BEGIN INFORMATION

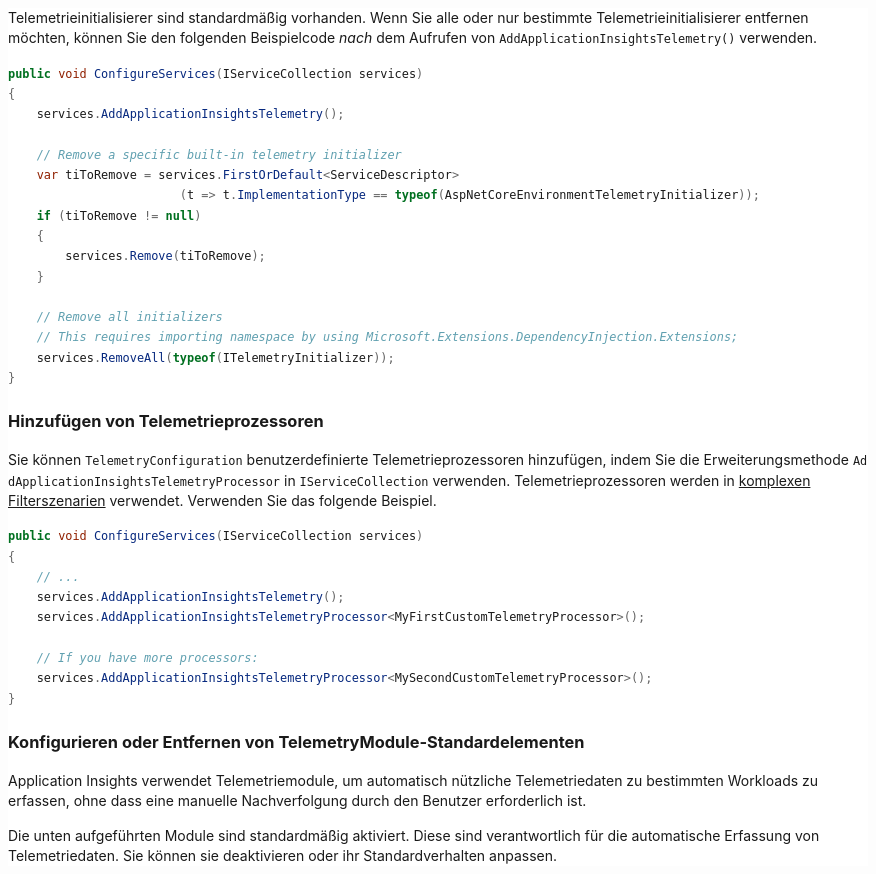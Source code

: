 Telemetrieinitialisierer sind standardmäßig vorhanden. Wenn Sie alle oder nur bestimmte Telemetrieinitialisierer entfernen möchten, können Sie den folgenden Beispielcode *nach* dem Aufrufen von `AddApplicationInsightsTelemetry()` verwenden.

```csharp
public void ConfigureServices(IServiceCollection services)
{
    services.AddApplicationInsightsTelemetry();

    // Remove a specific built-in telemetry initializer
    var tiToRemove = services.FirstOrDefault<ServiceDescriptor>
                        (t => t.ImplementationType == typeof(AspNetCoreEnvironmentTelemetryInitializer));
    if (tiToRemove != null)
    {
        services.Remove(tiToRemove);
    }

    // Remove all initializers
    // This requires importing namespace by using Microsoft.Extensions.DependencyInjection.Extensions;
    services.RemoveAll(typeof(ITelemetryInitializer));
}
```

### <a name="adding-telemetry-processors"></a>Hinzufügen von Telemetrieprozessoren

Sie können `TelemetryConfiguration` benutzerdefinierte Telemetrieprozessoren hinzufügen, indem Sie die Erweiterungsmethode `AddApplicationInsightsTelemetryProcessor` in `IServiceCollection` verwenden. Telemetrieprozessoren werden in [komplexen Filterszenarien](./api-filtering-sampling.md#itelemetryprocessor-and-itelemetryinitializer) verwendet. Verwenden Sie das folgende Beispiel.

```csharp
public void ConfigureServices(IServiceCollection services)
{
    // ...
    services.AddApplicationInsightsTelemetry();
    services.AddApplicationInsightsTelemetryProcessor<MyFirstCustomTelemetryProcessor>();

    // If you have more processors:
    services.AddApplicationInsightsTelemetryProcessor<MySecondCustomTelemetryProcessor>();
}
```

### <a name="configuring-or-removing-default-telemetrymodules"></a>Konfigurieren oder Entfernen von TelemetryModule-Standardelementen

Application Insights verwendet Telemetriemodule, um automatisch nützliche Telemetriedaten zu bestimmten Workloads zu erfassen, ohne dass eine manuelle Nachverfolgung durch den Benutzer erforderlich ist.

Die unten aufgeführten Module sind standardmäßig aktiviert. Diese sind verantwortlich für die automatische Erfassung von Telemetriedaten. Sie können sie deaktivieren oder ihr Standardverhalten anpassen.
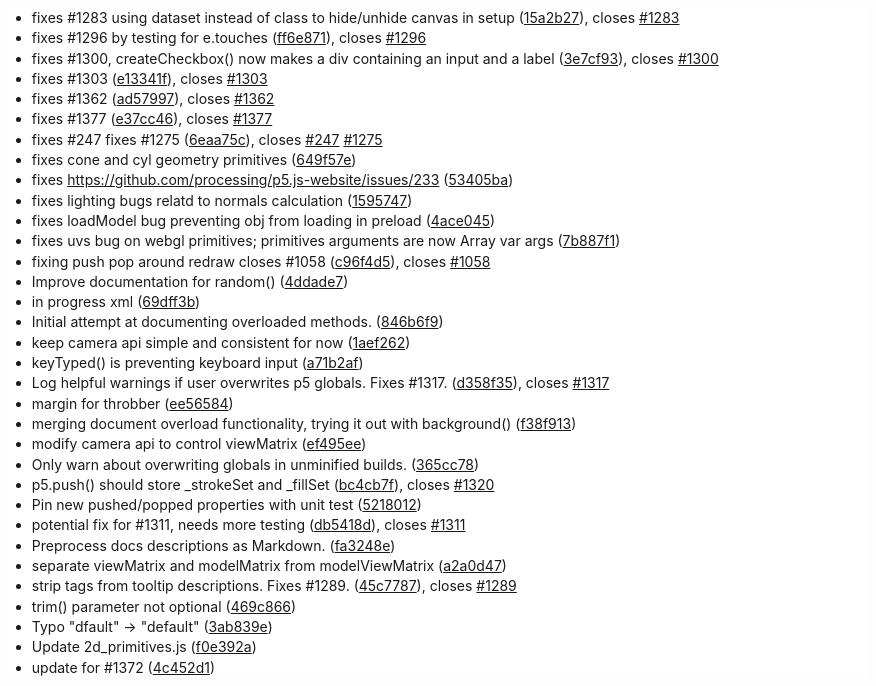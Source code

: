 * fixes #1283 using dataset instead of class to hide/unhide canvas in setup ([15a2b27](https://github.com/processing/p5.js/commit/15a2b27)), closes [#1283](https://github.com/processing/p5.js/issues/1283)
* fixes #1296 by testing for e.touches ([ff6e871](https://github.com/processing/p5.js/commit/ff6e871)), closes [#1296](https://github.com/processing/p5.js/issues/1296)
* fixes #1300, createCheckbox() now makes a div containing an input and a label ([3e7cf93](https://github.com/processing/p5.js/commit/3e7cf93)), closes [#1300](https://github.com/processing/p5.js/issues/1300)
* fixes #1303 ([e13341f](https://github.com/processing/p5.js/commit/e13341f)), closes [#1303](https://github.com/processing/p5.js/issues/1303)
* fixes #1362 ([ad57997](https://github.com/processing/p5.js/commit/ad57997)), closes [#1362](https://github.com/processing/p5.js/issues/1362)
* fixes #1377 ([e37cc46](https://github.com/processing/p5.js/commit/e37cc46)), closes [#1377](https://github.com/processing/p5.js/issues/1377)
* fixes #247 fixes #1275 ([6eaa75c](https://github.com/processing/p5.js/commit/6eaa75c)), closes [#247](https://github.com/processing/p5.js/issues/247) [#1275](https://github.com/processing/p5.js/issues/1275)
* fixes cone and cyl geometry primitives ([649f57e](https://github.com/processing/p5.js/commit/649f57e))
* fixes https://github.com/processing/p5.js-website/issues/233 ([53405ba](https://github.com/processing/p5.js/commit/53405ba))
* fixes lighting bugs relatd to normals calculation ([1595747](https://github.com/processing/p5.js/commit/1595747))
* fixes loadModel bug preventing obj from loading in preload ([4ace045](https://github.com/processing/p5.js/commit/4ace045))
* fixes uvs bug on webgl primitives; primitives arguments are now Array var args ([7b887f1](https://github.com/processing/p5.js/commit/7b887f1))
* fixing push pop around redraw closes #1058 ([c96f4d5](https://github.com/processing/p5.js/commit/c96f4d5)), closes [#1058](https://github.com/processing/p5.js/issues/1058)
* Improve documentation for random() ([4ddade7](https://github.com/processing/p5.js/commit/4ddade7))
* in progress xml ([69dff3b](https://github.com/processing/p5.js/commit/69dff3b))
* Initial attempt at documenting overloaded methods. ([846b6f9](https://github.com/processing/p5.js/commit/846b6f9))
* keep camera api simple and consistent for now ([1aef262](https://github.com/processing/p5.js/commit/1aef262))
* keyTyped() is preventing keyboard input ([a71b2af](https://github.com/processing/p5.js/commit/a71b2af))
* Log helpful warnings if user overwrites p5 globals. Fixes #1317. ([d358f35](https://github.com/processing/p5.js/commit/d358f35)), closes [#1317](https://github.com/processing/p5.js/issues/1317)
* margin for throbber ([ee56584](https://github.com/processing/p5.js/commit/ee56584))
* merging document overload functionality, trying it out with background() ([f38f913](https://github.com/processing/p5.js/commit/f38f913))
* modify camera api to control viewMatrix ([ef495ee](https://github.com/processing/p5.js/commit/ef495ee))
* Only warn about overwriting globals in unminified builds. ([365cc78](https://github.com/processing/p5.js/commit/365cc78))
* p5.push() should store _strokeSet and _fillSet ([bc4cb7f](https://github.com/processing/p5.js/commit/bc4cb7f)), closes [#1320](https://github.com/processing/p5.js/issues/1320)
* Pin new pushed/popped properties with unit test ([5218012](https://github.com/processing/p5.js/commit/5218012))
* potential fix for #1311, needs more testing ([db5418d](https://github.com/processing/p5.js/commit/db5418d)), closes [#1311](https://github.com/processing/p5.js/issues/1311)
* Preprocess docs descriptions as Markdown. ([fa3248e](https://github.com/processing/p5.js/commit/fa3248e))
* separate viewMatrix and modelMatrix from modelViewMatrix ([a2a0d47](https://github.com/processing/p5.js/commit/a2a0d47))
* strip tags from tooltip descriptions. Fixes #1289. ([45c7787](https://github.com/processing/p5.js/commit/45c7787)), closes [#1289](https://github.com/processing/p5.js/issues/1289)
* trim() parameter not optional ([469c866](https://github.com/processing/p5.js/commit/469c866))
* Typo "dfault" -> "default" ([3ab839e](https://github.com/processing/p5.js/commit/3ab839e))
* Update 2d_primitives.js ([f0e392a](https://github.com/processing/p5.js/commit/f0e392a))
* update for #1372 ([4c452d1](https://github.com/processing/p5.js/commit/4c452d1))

END INFORMATION

Leave out the pictures and copy everything else in the records word for word.

**EXERCISE RESPONSE**
Source code

: Telemetrieinitialisierer sind standardmäßig vorhanden. Wenn Sie alle oder nur bestimmte Telemetrieinitialisierer entfernen möchten, können Sie den folgenden Beispielcode *nach* dem Aufrufen von `AddApplicationInsightsTelemetry()` verwenden.

```csharp
public void ConfigureServices(IServiceCollection services)
{
    services.AddApplicationInsightsTelemetry();

    // Remove a specific built-in telemetry initializer
    var tiToRemove = services.FirstOrDefault<ServiceDescriptor>
                        (t => t.ImplementationType == typeof(AspNetCoreEnvironmentTelemetryInitializer));
    if (tiToRemove != null)
    {
        services.Remove(tiToRemove);
    }

    // Remove all initializers
    // This requires importing namespace by using Microsoft.Extensions.DependencyInjection.Extensions;
    services.RemoveAll(typeof(ITelemetryInitializer));
}
```

### <a name="adding-telemetry-processors"></a>Hinzufügen von Telemetrieprozessoren

Sie können `TelemetryConfiguration` benutzerdefinierte Telemetrieprozessoren hinzufügen, indem Sie die Erweiterungsmethode `AddApplicationInsightsTelemetryProcessor` in `IServiceCollection` verwenden. Telemetrieprozessoren werden in [komplexen Filterszenarien](./api-filtering-sampling.md#itelemetryprocessor-and-itelemetryinitializer) verwendet. Verwenden Sie das folgende Beispiel.

```csharp
public void ConfigureServices(IServiceCollection services)
{
    // ...
    services.AddApplicationInsightsTelemetry();
    services.AddApplicationInsightsTelemetryProcessor<MyFirstCustomTelemetryProcessor>();

    // If you have more processors:
    services.AddApplicationInsightsTelemetryProcessor<MySecondCustomTelemetryProcessor>();
}
```

### <a name="configuring-or-removing-default-telemetrymodules"></a>Konfigurieren oder Entfernen von TelemetryModule-Standardelementen

Application Insights verwendet Telemetriemodule, um automatisch nützliche Telemetriedaten zu bestimmten Workloads zu erfassen, ohne dass eine manuelle Nachverfolgung durch den Benutzer erforderlich ist.

Die unten aufgeführten Module sind standardmäßig aktiviert. Diese sind verantwortlich für die automatische Erfassung von Telemetriedaten. Sie können sie deaktivieren oder ihr Standardverhalten anpassen.
Source code

: * fixes #1283 using dataset instead of class to hide/unhide canvas in setup ([15a2b27](https://github.com/processing/p5.js/commit/15a2b27)), closes [#1283](https://github.com/processing/p5.js/issues/1283)
* fixes #1296 by testing for e.touches ([ff6e871](https://github.com/processing/p5.js/commit/ff6e871)), closes [#1296](https://github.com/processing/p5.js/issues/1296)
* fixes #1300, createCheckbox() now makes a div containing an input and a label ([3e7cf93](https://github.com/processing/p5.js/commit/3e7cf93)), closes [#1300](https://github.com/processing/p5.js/issues/1300)
* fixes #1303 ([e13341f](https://github.com/processing/p5.js/commit/e13341f)), closes [#1303](https://github.com/processing/p5.js/issues/1303)
* fixes #1362 ([ad57997](https://github.com/processing/p5.js/commit/ad57997)), closes [#1362](https://github.com/processing/p5.js/issues/1362)
* fixes #1377 ([e37cc46](https://github.com/processing/p5.js/commit/e37cc46)), closes [#1377](https://github.com/processing/p5.js/issues/1377)
* fixes #247 fixes #1275 ([6eaa75c](https://github.com/processing/p5.js/commit/6eaa75c)), closes [#247](https://github.com/processing/p5.js/issues/247) [#1275](https://github.com/processing/p5.js/issues/1275)
* fixes cone and cyl geometry primitives ([649f57e](https://github.com/processing/p5.js/commit/649f57e))
* fixes https://github.com/processing/p5.js-website/issues/233 ([53405ba](https://github.com/processing/p5.js/commit/53405ba))
* fixes lighting bugs relatd to normals calculation ([1595747](https://github.com/processing/p5.js/commit/1595747))
* fixes loadModel bug preventing obj from loading in preload ([4ace045](https://github.com/processing/p5.js/commit/4ace045))
* fixes uvs bug on webgl primitives; primitives arguments are now Array var args ([7b887f1](https://github.com/processing/p5.js/commit/7b887f1))
* fixing push pop around redraw closes #1058 ([c96f4d5](https://github.com/processing/p5.js/commit/c96f4d5)), closes [#1058](https://github.com/processing/p5.js/issues/1058)
* Improve documentation for random() ([4ddade7](https://github.com/processing/p5.js/commit/4ddade7))
* in progress xml ([69dff3b](https://github.com/processing/p5.js/commit/69dff3b))
* Initial attempt at documenting overloaded methods. ([846b6f9](https://github.com/processing/p5.js/commit/846b6f9))
* keep camera api simple and consistent for now ([1aef262](https://github.com/processing/p5.js/commit/1aef262))
* keyTyped() is preventing keyboard input ([a71b2af](https://github.com/processing/p5.js/commit/a71b2af))
* Log helpful warnings if user overwrites p5 globals. Fixes #1317. ([d358f35](https://github.com/processing/p5.js/commit/d358f35)), closes [#1317](https://github.com/processing/p5.js/issues/1317)
* margin for throbber ([ee56584](https://github.com/processing/p5.js/commit/ee56584))
* merging document overload functionality, trying it out with background() ([f38f913](https://github.com/processing/p5.js/commit/f38f913))
* modify camera api to control viewMatrix ([ef495ee](https://github.com/processing/p5.js/commit/ef495ee))
* Only warn about overwriting globals in unminified builds. ([365cc78](https://github.com/processing/p5.js/commit/365cc78))
* p5.push() should store _strokeSet and _fillSet ([bc4cb7f](https://github.com/processing/p5.js/commit/bc4cb7f)), closes [#1320](https://github.com/processing/p5.js/issues/1320)
* Pin new pushed/popped properties with unit test ([5218012](https://github.com/processing/p5.js/commit/5218012))
* potential fix for #1311, needs more testing ([db5418d](https://github.com/processing/p5.js/commit/db5418d)), closes [#1311](https://github.com/processing/p5.js/issues/1311)
* Preprocess docs descriptions as Markdown. ([fa3248e](https://github.com/processing/p5.js/commit/fa3248e))
* separate viewMatrix and modelMatrix from modelViewMatrix ([a2a0d47](https://github.com/processing/p5.js/commit/a2a0d47))
* strip tags from tooltip descriptions. Fixes #1289. ([45c7787](https://github.com/processing/p5.js/commit/45c7787)), closes [#1289](https://github.com/processing/p5.js/issues/1289)
* trim() parameter not optional ([469c866](https://github.com/processing/p5.js/commit/469c866))
* Typo "dfault" -> "default" ([3ab839e](https://github.com/processing/p5.js/commit/3ab839e))
* Update 2d_primitives.js ([f0e392a](https://github.com/processing/p5.js/commit/f0e392a))
* update for #1372 ([4c452d1](https://github.com/processing/p5.js/commit/4c452d1))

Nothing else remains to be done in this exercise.